Finalmente está a chover. O sol tem-nos dado algumas fantasias, como se o verão nunca tivesse acabado, mas no fundo sabemos que as coisas não funcionam assim. Não queremos sempre sol. Não queremos sempre que esteja quente. Olho pela minha janela e apesar de aqui em casa estar calor, sinto o frio que não sinto na pele. As janelas estão embaciadas, o mar não se distingue da chuva, e esse frio que não sinto mas que sei que existe sabe-me bem. Não lamento não ver o dia bonito, não lamento não ver o sol porque é preciso que chova.
Porque até o céu sabe que é preciso chorar. Porque até o céu sabe que não é fraqueza fazer chover.
Nem sempre pensei assim. Sempre quis que o sol brilhasse e ainda hoje tenho algum medo do escuro. Só um bocadinho. Por vezes consigo olhar para o escuro e não me parecer que o espaço está vazio, fechado, assustado, já consigo olhar para o escuro e gostar de não ver nada. Chego até a buscar, propositadamente, essa escuridão quando quero que a minha mente se cale: tiro-lhe todos os pensamentos, esvazio-a e descanso no seu escuro, quando ela não pensa em nada. Sabe tão bem. Quem diria que poderia achar a noite da minha mente libertadora e que gostasse tanto de silêncio como admiro a companhia.
Finalmente está a chover e isso faz-me lembrar como não chorar pode secar. Não é só a falta de chuva que nos seca os rios e a boca, mas a falta de choro pode secar-nos até ao ponto de a nossa pele interna estalar. Estalar e partir. Acho que as pessoas mais zangadas são aquelas que não choram. Mas nem sempre é culpa delas. Nós também não suportamos ver ninguém chorar. Falamos sempre demasiado, justificamos aquele choro com palavras, com consolo, como se estivesse errado, e ainda acompanhamos o momento pedindo a quem chora:
“Não chores, não chores…”
Deixa chorar. Deixa chorar. Não podemos pedir ao outro que se cale, se ausente, se feche, seque. Não podemos pedir ao outro que seja sempre sol porque o sol também queima, também ferve. Não podemos pedir ao outro que luza constantemente, como se não lhe coubessem camisolas de lã, e apenas blusas frescas. Como se o calor da alma não pudesse vir também do frio, porque chorar pode aquecer sem sufocar.
Já vos disse isto – quando estive doente, não chorei o que devia. Melhor, não chorei o que merecia. Fiz um pacto qualquer com uma força que não queria, porque não era força, era medo. Passado um ano, depois de estar bem, andei a chorar o que ainda não tinha chorado porque percebi que estava a secar. Estava feia, defensiva, zangada. Precisava que chovesse. Precisava que alguém me dissesse que não fazia mal desabar porque as cheias derrubam o que nem sempre está bem construído.

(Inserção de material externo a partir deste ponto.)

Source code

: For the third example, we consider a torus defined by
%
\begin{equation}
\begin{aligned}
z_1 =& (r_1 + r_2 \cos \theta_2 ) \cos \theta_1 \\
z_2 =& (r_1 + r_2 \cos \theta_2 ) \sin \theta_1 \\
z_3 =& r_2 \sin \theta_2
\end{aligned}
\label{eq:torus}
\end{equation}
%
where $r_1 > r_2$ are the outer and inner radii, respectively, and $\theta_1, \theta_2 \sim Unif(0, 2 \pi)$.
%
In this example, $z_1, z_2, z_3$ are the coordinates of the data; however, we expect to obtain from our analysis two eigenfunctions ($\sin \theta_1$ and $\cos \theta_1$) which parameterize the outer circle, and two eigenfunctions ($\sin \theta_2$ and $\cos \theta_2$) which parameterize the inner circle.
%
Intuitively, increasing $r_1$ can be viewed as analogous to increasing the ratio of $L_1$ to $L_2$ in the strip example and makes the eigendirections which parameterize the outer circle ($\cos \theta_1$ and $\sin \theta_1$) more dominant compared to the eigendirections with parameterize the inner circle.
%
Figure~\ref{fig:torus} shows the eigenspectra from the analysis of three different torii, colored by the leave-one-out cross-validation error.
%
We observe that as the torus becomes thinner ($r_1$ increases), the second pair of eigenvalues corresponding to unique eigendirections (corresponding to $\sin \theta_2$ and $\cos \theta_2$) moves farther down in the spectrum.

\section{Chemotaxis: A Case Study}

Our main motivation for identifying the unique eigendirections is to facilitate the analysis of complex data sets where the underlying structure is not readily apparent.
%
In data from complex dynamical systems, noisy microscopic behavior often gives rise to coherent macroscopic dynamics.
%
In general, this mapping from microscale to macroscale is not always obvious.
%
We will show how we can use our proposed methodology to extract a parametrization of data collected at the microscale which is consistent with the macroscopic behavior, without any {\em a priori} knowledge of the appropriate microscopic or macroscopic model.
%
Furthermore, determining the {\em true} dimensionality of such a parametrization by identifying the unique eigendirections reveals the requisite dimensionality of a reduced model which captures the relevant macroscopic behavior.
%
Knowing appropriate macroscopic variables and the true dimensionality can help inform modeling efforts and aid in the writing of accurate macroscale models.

Não sei como é que ela fez, mas sei que alguma coisa mudou em mim. Hoje sou um vulcão em erupção constante. Hoje gosto tanto do frio como do calor, não prefiro nenhum dos dois, só quero que ambos sejam verdadeiros. E nem sempre me é fácil assumir que opto pelo frio. Honra-me como nunca nada me honrou tanto saber que o projeto Cancro com Humor transmite coragem a muita gente, mas espero que a energia que vos entrego e espalho não vos convença a omitir o choro. Nunca foi essa a minha intenção. Não acredito em exércitos de força suprema onde as lágrimas são sinónimo de fraqueza. Há espaço e tempo para tudo.
Porque até o céu sabe que é preciso chorar. Porque até o céu sabe que não é fraqueza fazer chover.